**What the task requires:** Tell how many lines in the data hold "mixtral", giving that figure alone.

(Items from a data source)
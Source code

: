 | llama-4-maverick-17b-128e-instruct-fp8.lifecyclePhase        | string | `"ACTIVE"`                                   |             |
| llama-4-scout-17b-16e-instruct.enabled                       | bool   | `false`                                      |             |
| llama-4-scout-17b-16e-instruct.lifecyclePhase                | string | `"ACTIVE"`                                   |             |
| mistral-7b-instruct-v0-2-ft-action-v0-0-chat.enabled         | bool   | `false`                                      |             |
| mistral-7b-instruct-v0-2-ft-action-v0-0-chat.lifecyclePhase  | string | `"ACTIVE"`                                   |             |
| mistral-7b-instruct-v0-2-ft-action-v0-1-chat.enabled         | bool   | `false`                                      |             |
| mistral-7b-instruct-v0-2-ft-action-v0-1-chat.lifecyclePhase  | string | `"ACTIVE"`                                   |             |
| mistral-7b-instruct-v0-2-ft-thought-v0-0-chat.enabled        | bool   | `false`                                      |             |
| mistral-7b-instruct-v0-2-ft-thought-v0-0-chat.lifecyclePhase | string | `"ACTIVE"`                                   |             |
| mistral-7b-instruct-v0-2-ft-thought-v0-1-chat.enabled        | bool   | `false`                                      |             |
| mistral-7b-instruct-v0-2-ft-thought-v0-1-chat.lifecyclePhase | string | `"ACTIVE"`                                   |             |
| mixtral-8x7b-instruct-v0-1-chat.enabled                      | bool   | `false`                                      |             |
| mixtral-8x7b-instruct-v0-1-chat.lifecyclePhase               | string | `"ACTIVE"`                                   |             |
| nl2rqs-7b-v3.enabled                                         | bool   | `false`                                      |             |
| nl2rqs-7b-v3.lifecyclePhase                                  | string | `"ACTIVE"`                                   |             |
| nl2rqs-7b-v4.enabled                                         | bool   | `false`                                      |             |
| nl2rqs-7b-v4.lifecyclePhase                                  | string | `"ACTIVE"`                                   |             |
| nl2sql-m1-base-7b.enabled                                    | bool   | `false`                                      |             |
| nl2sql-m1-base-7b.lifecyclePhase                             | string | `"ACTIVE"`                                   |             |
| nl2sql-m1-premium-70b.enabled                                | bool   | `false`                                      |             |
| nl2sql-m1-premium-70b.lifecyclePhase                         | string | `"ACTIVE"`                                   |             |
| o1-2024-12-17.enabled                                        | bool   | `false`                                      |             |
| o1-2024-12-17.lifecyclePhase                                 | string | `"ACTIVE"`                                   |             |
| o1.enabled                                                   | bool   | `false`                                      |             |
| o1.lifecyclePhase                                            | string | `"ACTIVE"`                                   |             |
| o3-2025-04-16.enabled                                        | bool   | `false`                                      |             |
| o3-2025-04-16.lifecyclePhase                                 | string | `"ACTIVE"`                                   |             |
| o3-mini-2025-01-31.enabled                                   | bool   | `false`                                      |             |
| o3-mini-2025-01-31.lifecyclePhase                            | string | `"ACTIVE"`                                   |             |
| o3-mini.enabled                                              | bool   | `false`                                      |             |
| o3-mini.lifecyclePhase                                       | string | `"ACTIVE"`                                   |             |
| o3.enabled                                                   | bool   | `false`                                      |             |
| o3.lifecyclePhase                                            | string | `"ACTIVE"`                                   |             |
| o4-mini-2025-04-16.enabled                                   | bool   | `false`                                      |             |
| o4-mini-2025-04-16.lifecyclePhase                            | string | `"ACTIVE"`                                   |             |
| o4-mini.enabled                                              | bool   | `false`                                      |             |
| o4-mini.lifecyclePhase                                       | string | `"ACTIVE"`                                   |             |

---

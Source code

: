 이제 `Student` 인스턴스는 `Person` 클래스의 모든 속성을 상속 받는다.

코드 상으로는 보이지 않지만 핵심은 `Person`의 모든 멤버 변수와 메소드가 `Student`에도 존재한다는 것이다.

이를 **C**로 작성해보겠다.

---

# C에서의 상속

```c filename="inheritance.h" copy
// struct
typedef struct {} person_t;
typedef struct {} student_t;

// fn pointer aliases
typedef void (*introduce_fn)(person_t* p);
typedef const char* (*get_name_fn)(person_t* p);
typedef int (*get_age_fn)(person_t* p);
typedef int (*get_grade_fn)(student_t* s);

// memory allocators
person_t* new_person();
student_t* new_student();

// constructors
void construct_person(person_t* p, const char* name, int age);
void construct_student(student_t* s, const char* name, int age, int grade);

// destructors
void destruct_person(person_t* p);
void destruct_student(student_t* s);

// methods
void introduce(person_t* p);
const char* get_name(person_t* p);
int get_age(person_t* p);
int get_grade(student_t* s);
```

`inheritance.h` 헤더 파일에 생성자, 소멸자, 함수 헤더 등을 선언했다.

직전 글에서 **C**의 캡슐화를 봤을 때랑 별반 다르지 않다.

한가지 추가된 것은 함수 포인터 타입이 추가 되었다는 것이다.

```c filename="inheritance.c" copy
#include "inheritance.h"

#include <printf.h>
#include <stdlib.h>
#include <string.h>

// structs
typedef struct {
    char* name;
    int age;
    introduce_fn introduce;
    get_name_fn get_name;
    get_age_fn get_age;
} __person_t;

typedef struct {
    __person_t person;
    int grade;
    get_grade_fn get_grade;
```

**Answer area:** 2